## Material provided:

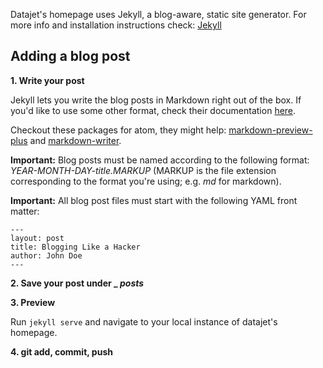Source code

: Datajet's homepage uses Jekyll, a blog-aware, static site generator. For more info and installation instructions check: [Jekyll](http://jekyllrb.com/)

## Adding a blog post

**1. Write your post**

Jekyll lets you write the blog posts in Markdown right out of the box. If you'd like to use some other format, check their documentation [here](http://jekyllrb.com/docs/posts/#content-formats).

Checkout these packages for atom, they might help: [markdown-preview-plus](https://github.com/Galadirith/markdown-preview-plus) and [markdown-writer](https://atom.io/packages/markdown-writer).

**Important:** Blog posts must be named according to the following format: _YEAR-MONTH-DAY-title.MARKUP_ (MARKUP is the file extension corresponding to the format you're using; e.g. _md_ for markdown).

**Important:** All blog post files must start with the following YAML front matter:

    ---
    layout: post
    title: Blogging Like a Hacker
    author: John Doe
    ---

**2. Save your post under _ _posts_**

**3. Preview**

Run `jekyll serve` and navigate to your local instance of datajet's homepage.

**4. git add, commit, push**
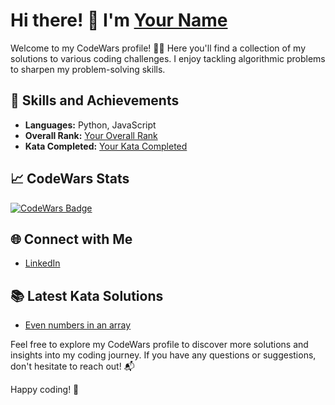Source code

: # Hi there! 👋 I'm [Your Name](https://www.codewars.com/users/Your_Username)

Welcome to my CodeWars profile! 👨‍💻 Here you'll find a collection of my solutions to various coding challenges. I enjoy tackling algorithmic problems to sharpen my problem-solving skills.

## 🚀 Skills and Achievements

- **Languages:** Python, JavaScript
- **Overall Rank:** [Your Overall Rank](https://www.codewars.com/users/_Jen_)
- **Kata Completed:** [Your Kata Completed](https://www.codewars.com/users/_Jen_/completed)

## 📈 CodeWars Stats

[![CodeWars Badge](https://www.codewars.com/users/_Jen_/badges/large)](https://www.codewars.com/users/_Jen_)

## 🌐 Connect with Me

- [LinkedIn](https://www.linkedin.com/in/jeanetteglz/)

## 📚 Latest Kata Solutions

- [Even numbers in an array](/Kata7/EvenNumbers.js)


Feel free to explore my CodeWars profile to discover more solutions and insights into my coding journey. If you have any questions or suggestions, don't hesitate to reach out! 📬

Happy coding! 🚀

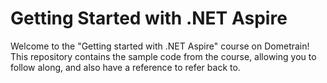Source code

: # Getting Started with .NET Aspire

Welcome to the "Getting started with .NET Aspire" course on Dometrain! This repository contains the sample code from the course, allowing you to follow along, and also have a reference to refer back to.
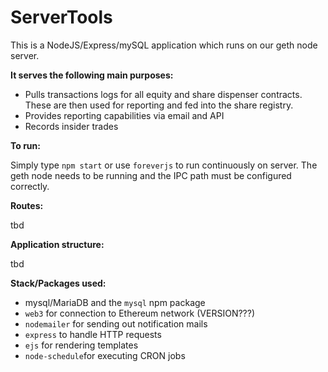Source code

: # ServerTools
This is a NodeJS/Express/mySQL application which runs on our geth node server.

**It serves the following main purposes:**
- Pulls transactions logs for all equity and share dispenser contracts. These are then used for reporting and fed into the share registry.
- Provides reporting capabilities via email and API
- Records insider trades

**To run:**

Simply type `npm start` or use `foreverjs` to run continuously on server.
The geth node needs to be running and the IPC path must be configured correctly.

**Routes:**

tbd

**Application structure:**

tbd

**Stack/Packages used:**
- mysql/MariaDB and the `mysql` npm package
- `web3` for connection to Ethereum network (VERSION???)
- `nodemailer` for sending out notification mails
- `express` to handle HTTP requests
- `ejs` for rendering templates
- `node-schedule`for executing CRON jobs
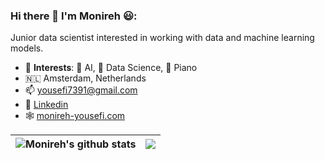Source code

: ### Hi there 👋 I'm Monireh 😃:

Junior data scientist interested in working with data and machine learning models.

- 💙 **Interests**: 🤖 AI, 📐 Data Science, 🎹 Piano
- 🇳🇱 Amsterdam, Netherlands
- 📫 [yousefi7391@gmail.com](mailto:yousefi7391@gmail.com)
- 🔗 [Linkedin](https://www.linkedin.com/in/monireh-yousefi/)
- 🕸️ [monireh-yousefi.com](https://monireh-yousefi.com/)

| <img align="center" src="https://github-readme-stats.vercel.app/api?username=monireh-yousefi&show_icons=true&hide_border=true" alt="Monireh's github stats" /> | <img align="center" src="https://github-readme-stats.vercel.app/api/top-langs/?username=monireh-yousefi&layout=compact&hide_border=true" /> |
| ------------- | ------------- |

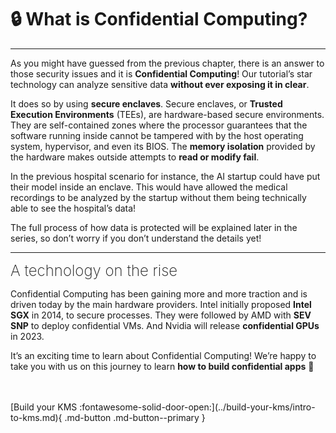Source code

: # 🔒 What is Confidential Computing?
___________________________________________________

As you might have guessed from the previous chapter, there is an answer to those security issues and it is **Confidential Computing**! Our tutorial’s star technology can analyze sensitive data **without ever exposing it in clear**. 

It does so by using **secure enclaves**. Secure enclaves, or **Trusted Execution Environments** (TEEs), are hardware-based secure environments. They are self-contained zones where the processor guarantees that the software running inside cannot be tampered with by the host operating system, hypervisor, and even its BIOS. The **memory isolation** provided by the hardware makes outside attempts to **read or modify fail**.

In the previous hospital scenario for instance, the AI startup could have put their model inside an enclave. This would have allowed the medical recordings to be analyzed by the startup without them being technically able to see the hospital’s data!

The full process of how data is protected will be explained later in the series, so don’t worry if you don’t understand the details yet!

______________________________________________________

<font size="5"><span style="font-weight: 200">
A technology on the rise
</font></span>

Confidential Computing has been gaining more and more traction and is driven today by the main hardware providers. Intel initially proposed **Intel SGX** in 2014, to secure processes. They were followed by AMD with **SEV SNP** to deploy confidential VMs. And Nvidia will release **confidential GPUs** in 2023.

It’s an exciting time to learn about Confidential Computing! We’re happy to take you with us on this journey to learn **how to build confidential apps** 🚀

<br />
<br />
[Build your KMS :fontawesome-solid-door-open:](../build-your-kms/intro-to-kms.md){ .md-button .md-button--primary }
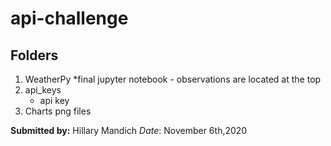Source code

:# api-challenge

## Folders
1. WeatherPy
    *final jupyter notebook - observations are located at the top 
2. api_keys
    * api key
3. Charts
    png files


    
**Submitted by:** Hillary Mandich
_Date_: November 6th,2020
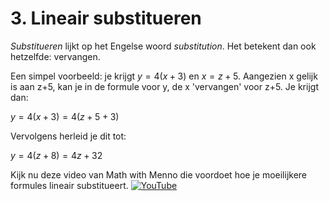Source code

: # 3. Lineair substitueren

_Substitueren_ lijkt op het Engelse woord _substitution_. Het betekent dan ook hetzelfde: vervangen. 

Een simpel voorbeeld: je krijgt $y=4(x+3)$ en $x=z+5$. Aangezien x gelijk is aan z+5, kan je in de formule voor y, de x 'vervangen' voor z+5. 
Je krijgt dan:

$y = 4(x+3) = 4(z+5+3)$

Vervolgens herleid je dit tot:

$y = 4(z+8) = 4z + 32$

Kijk nu deze video van Math with Menno die voordoet hoe je moeilijkere formules lineair substitueert.
[![YouTube](http://i.ytimg.com/vi/JMsf_D0Hbn4/hqdefault.jpg)](https://www.youtube.com/watch?v=JMsf_D0Hbn4)
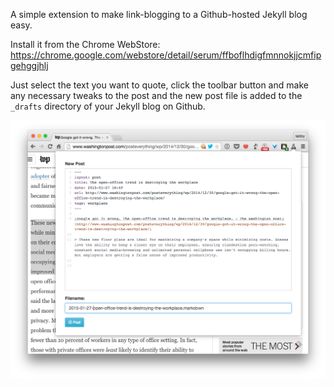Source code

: A simple extension to make link-blogging to a Github-hosted Jekyll blog easy.

Install it from the Chrome WebStore: <https://chrome.google.com/webstore/detail/serum/ffboflhdigfmnnokjjcmfipgehggjhlj>

Just select the text you want to quote, click the toolbar button and make any necessary tweaks to the post and the new post file is added to the `_drafts` directory of your Jekyll blog on Github.

![Screenshot](screenshot.png "Screenshot")
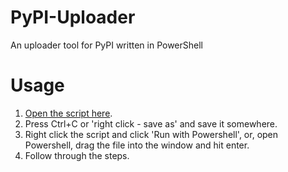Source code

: # PyPI-Uploader
An uploader tool for PyPI written in PowerShell

# Usage
1. [Open the script here](https://raw.githubusercontent.com/oliverstech/PyPI-Uploader/main/PyPIPackageUploader.ps1).
2. Press Ctrl+C or 'right click - save as' and save it somewhere.
3. Right click the script and click 'Run with Powershell', or, open Powershell, drag the file into the window and hit enter.
4. Follow through the steps.
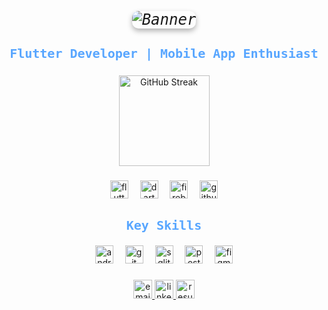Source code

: <!-- Banner Image -->
<p align="center">
  <img src="[https://your-coding-gif-url.gif](https://user-images.githubusercontent.com/74038190/219923809-b86dc415-a0c2-4a38-bc88-ad6cf06395a8.gif)" alt="Banner" style="border-radius: 10px; box-shadow: 0 4px 8px rgba(0,0,0,0.3); font-family: 'Source Code Pro', monospace; font-size: 24px; font-style: italic;" />
</p>

### 

<h3 align="center" style="font-family: 'Source Code Pro', monospace; font-size: 20px; color:#58a6ff;">Flutter Developer | Mobile App Enthusiast</h3>

### 

<div align="center">
  <img src="https://github-readme-streak-stats.herokuapp.com/?user=najeebnaju512&theme=dark&background=0d1117&border=58a6ff&stroke=58a6ff&ring=58a6ff&fire=58a6ff&currStreakNum=58a6ff&sideNums=58a6ff&currStreakLabel=c9d1d9&sideLabels=c9d1d9" height="145" alt="GitHub Streak" />
</div>

### 

<div align="center">
  <img src="https://cdn.jsdelivr.net/gh/devicons/devicon/icons/flutter/flutter-original.svg" height="29" alt="flutter logo" />
  <img width="11" />
  <img src="https://cdn.jsdelivr.net/gh/devicons/devicon/icons/dart/dart-original.svg" height="29" alt="dart logo" />
  <img width="11" />
  <img src="https://cdn.jsdelivr.net/gh/devicons/devicon/icons/firebase/firebase-plain.svg" height="29" alt="firebase logo" />
  <img width="11" />
  <img src="https://cdn.jsdelivr.net/gh/devicons/devicon/icons/github/github-original.svg" height="29" alt="github logo" />
</div>

### 

<!-- Key Skills Section -->
<h3 align="center" style="font-family: 'Source Code Pro', monospace; font-size: 20px; color:#58a6ff;">Key Skills</h3>
<div align="center">
  <img src="https://cdn.jsdelivr.net/gh/devicons/devicon/icons/android/android-plain.svg" height="29" alt="android logo" />
  <img width="11" />
  <img src="https://cdn.jsdelivr.net/gh/devicons/devicon/icons/git/git-original.svg" height="29" alt="git logo" />
  <img width="11" />
  <img src="https://cdn.jsdelivr.net/gh/devicons/devicon/icons/sqlite/sqlite-original.svg" height="29" alt="sqlite logo" />
  <img width="11" />
  <img src="https://cdn.jsdelivr.net/gh/devicons/devicon/icons/postgresql/postgresql-original.svg" height="29" alt="postgresql logo" />
  <img width="11" />
  <img src="https://cdn.jsdelivr.net/gh/devicons/devicon/icons/figma/figma-original.svg" height="29" alt="figma logo" />
</div>

### 

<div align="center">
  <a href="mailto:najeebnaju512@gmail.com" target="_blank">
    <img src="https://img.shields.io/static/v1?message=Email&logo=gmail&label=&color=0d1117&logoColor=58a6ff&style=for-the-badge" height="30" alt="email logo" />
  </a>
  <a href="https://www.linkedin.com/in/muhammednajeebay/" target="_blank">
    <img src="https://img.shields.io/static/v1?message=LinkedIn&logo=linkedin&label=&color=0d1117&logoColor=58a6ff&style=for-the-badge" height="30" alt="linkedin logo" />
  </a>
  <a href="https://drive.google.com/file/d/1oG1tXrj1Mct4_RQxjhygn3KDtUwlSjE2/view" target="_blank">
    <img src="https://img.shields.io/static/v1?message=Resume&logo=resume&label=&color=0d1117&logoColor=58a6ff&style=for-the-badge" height="30" alt="resume logo" />
  </a>
</div>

## Required work:
The line containing "Write your post**" marks where the copy ends; print every line before it from the start of the records, and that line too, but no pictures.

## Response to the task:
Source code

: Datajet's homepage uses Jekyll, a blog-aware, static site generator. For more info and installation instructions check: [Jekyll](http://jekyllrb.com/)

## Adding a blog post

**1. Write your post**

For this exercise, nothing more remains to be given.